Поправив шарф, она шепнёт: «Иди».
И он пойдёт подземным переходом,
кружа, плутая, бедствуя под сводом,
но выхода не видя впереди.
Оттенки смыслов, бьющих из каждой строки, простых заявлений и предположений от первого лица, зеркально наводят пытливого читателя на собственное предназначение, отражение своих дум, надежд и страхов:
Намекни, как музыка незлая
с антресолей шатких шапито,
для чего всё это, ибо знаю,
что нелепо спрашивать, за что.
А в другом и лучшем распорядке
под присмотром ангельской братвы
я была бы овощем на грядке,
гусеницей в кружеве ботвы
Автор обретает вдохновение в почти будничных ощущениях, лишённых экспрессивной окраски, а стороны света являются только частью образа в глубоком человеческом миросозерцании:
На столе – бедлам. За окном – разруха
в красноватом зареве мятежа.
Между стёкол вдруг оживает муха,
пробиваясь к форточке и жужжа.
То весенних фрезий залётный запах,
то светила циркульный полукруг.
Лишь одно незыблемо: справа – запад,
если ты задумал бежать на юг.
В изобретательных аллюзиях находит поэт выражение самых трепетных порывов своей души, заставляя читающих сопереживать древним и простым, но столь до сих пор важным нравственным ценностям нашего мира:
…Ты в широтах, где всяк уместен – и, слава Богу!
но такие, как я, нелепы – и пусть. Не то б
слабоумной старухой к тихому эпилогу
доплыла бы, сложившись в англоязычный гроб
в чём-то розово-белом.

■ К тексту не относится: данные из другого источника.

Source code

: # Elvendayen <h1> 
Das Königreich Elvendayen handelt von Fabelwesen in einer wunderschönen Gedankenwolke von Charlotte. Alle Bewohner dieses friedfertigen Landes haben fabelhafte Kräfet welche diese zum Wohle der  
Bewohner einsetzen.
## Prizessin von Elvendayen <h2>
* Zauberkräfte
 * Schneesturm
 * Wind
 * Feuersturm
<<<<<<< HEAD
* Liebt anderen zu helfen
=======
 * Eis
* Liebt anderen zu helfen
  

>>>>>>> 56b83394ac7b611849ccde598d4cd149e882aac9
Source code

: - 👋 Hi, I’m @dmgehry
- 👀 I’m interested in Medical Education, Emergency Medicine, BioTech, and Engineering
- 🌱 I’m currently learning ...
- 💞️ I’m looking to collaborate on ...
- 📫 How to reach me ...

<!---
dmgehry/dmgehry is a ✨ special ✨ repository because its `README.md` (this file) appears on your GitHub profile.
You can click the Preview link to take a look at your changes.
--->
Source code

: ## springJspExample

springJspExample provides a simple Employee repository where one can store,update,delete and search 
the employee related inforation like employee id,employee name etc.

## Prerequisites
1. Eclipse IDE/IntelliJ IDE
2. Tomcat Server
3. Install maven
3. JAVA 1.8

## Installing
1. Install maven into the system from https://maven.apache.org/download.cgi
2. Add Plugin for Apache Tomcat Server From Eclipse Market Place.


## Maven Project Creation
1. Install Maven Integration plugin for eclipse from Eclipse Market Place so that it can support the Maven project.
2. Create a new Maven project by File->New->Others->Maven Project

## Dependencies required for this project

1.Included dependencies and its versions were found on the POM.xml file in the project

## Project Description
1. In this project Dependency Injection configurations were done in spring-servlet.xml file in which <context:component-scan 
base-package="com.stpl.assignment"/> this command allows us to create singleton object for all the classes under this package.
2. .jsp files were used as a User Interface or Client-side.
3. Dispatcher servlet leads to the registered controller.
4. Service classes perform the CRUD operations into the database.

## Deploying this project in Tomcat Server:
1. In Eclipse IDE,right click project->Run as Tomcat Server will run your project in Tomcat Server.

Как бы ты иронично
поглядел – ни озноб в лопатках, ни в горле ком.
И тогда бы Господь послал меня жить вторично
в синеватую морось, на киммерийский холм.
Своим творчеством Ирина Евса продлевает очарование настоящей поэзии, обустраивая крепкий мостовой переход между великими стихотворцами прошлого и современными авторами. Каждый поклонник высокого искусства найдёт в данной стихотворной подборке нужные сердечные ноты, обогащая свой внутренний мир в стремлении быть более подготовленным в постижении красот окружающей действительности.
Журнал «Знамя»
№ 9 2016
Андрей Арьев
Привычка жить
В девятом номере журнала достойна углублённого прочтения статья Андрея Арьева «Привычка жить» к 80-летию Александра Кушнера. Автор, оперируя аналитическими выкладками, уверяет всех, что «Кушнеру дано умение превращать в поэзию повседневность, её прописи, на которые обращать внимание, тем более их любить, никак невозможно». Литературоведу свойственны и удивительные открытия: «Если что Кушнера и возбуждает как поэта, так это восхитительная череда случайностей в нашей, не нами расчисленной, жизни. Как будто каждое утро он получает по письму – в запечатанном конверте. Не всякий раз он вскрывается, но всякий – доставляется. Обычное для поэта дело, но Кушнер от подобного распорядка, от бесконечной повторяемости доступных обозрению мотивов не уклоняется, в уныние не впадает, соприкасаясь в этом пункте со святоотеческой философией: унылые и несчастные бессмертия не достигнут».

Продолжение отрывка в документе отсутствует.